Лишь в немногих случаях подобный поэтический пейзаж объясним трудностями врастания в новую реальность; более точным объяснением глубинной неравновесности русскоязычной поэзии Израиля является указание на культурную двойственность, в которой она находит свой источник, на межзнаковый зазор (а иногда и межъязыковую пустоту), в который она пытается поставить ногу, на неизбежное отчуждение и неизбежную сопричастность, от которых (и от удвоения которых) она не способна спрятаться. Более того, даже в тех случаях, когда в этой поэзии существование предстает иным, молчащим, безветренным, — его тишина не является простой, дорефлексивной тишиной, она обозначает себя как сознательное отрицание шума, нервного дрожания и телесной перегруженности существования в его более простых и привычных формах. Общекультурная значимость такой поэзии достаточно велика. В предыдущей главе я уже пытался показать, что обращенность к подлинности человеческого существования, не расчлененного рефлексией и саморефлексией, и является одной из сущностей поэтической речи — сущностью, которая выходит на поверхность как в поэзии модернистов, так и во многих текстах, написанных европейскими евреями.
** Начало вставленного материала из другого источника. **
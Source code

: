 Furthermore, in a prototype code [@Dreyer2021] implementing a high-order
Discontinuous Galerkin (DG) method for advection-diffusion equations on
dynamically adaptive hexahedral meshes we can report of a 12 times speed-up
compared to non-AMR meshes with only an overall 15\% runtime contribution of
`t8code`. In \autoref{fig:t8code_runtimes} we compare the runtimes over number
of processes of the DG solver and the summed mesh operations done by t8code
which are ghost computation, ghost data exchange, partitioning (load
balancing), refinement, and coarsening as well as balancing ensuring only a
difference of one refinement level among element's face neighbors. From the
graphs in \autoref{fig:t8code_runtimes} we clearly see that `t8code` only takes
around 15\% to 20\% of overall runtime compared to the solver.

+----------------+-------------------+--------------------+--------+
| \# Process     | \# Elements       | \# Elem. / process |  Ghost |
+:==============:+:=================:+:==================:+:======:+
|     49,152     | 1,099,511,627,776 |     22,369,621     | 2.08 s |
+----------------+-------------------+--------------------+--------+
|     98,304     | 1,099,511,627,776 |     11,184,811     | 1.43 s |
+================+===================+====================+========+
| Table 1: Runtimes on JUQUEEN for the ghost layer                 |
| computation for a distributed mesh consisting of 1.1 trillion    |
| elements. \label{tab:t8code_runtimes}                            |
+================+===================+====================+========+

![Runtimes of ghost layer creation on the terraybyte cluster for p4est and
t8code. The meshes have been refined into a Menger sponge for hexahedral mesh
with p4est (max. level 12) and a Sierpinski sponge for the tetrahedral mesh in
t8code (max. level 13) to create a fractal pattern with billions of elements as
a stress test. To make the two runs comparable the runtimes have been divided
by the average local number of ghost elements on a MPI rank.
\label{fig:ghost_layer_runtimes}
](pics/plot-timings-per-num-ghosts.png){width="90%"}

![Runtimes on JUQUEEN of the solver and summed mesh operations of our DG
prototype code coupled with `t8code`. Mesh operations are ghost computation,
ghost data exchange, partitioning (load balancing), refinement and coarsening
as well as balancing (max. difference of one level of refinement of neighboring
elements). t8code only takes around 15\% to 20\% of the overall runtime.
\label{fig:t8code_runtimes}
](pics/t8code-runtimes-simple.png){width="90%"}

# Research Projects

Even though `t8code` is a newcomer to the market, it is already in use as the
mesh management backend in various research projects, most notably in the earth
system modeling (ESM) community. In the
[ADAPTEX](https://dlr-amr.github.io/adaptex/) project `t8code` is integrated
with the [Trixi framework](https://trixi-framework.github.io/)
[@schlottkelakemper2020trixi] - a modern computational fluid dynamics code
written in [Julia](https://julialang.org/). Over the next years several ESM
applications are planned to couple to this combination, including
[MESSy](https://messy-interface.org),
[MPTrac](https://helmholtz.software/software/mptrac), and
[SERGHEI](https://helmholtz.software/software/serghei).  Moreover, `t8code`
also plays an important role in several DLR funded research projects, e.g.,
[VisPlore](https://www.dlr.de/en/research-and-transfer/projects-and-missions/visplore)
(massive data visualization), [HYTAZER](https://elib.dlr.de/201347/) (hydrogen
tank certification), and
Но если это так, то израильская русскоязычная поэзия ближе к этой сущности поэтического, нежели современные ей формы русской поэзии с ее умствованиями и паническим страхом перед прямой речью и чем ивритская поэзия с ее декларативностью и политизированностью. Но даже если это и не совсем так, более широкая, выходящая за пределы контекста ее рождения, значимость этой поэзии очевидна. Нет необходимости говорить, что в последнее десятилетие двадцатого века Россия совершила коллективную эмиграцию из одного мира в другой. Все комплексы эмигранта, включая ностальгию и трудности ориентации в незнакомой реальности, проявляются у жителей России ничуть не в меньшей степени, чем у израильских репатриантов. Менее очевидным, хотя, на мой взгляд, столь же несомненным, является тот факт, что весь западный мир совершил в конце двадцатого века подобную же эмиграцию (хотя и в меньшем масштабе) в иное существование — новое, оторванное от традиционных форм жизни и мышления, полувиртуальное.